--- Assigned task ---
Repeat the records below verbatim.

--- Entries shown ---
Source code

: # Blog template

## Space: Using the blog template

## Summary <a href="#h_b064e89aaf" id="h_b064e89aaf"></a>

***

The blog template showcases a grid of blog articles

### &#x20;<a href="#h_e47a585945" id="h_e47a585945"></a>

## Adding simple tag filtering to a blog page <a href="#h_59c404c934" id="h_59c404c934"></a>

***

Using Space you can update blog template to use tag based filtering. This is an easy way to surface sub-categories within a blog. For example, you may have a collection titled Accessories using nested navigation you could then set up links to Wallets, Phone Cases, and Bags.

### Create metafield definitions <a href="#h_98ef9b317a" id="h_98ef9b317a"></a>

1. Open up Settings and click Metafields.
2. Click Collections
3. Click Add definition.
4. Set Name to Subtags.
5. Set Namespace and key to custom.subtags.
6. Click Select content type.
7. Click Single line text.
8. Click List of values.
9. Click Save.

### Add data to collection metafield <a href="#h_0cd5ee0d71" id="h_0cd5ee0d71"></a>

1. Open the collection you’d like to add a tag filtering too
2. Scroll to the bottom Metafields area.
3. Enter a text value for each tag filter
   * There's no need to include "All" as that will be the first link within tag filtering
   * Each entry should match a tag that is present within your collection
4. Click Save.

--- Finished exercise ---
Source code

: # Blog template

## Space: Using the blog template

## Summary <a href="#h_b064e89aaf" id="h_b064e89aaf"></a>

***

The blog template showcases a grid of blog articles

### &#x20;<a href="#h_e47a585945" id="h_e47a585945"></a>

## Adding simple tag filtering to a blog page <a href="#h_59c404c934" id="h_59c404c934"></a>

***

Using Space you can update blog template to use tag based filtering. This is an easy way to surface sub-categories within a blog. For example, you may have a collection titled Accessories using nested navigation you could then set up links to Wallets, Phone Cases, and Bags.

### Create metafield definitions <a href="#h_98ef9b317a" id="h_98ef9b317a"></a>

1. Open up Settings and click Metafields.
2. Click Collections
3. Click Add definition.
4. Set Name to Subtags.
5. Set Namespace and key to custom.subtags.
6. Click Select content type.
7. Click Single line text.
8. Click List of values.
9. Click Save.

### Add data to collection metafield <a href="#h_0cd5ee0d71" id="h_0cd5ee0d71"></a>

1. Open the collection you’d like to add a tag filtering too
2. Scroll to the bottom Metafields area.
3. Enter a text value for each tag filter
   * There's no need to include "All" as that will be the first link within tag filtering
   * Each entry should match a tag that is present within your collection
4. Click Save.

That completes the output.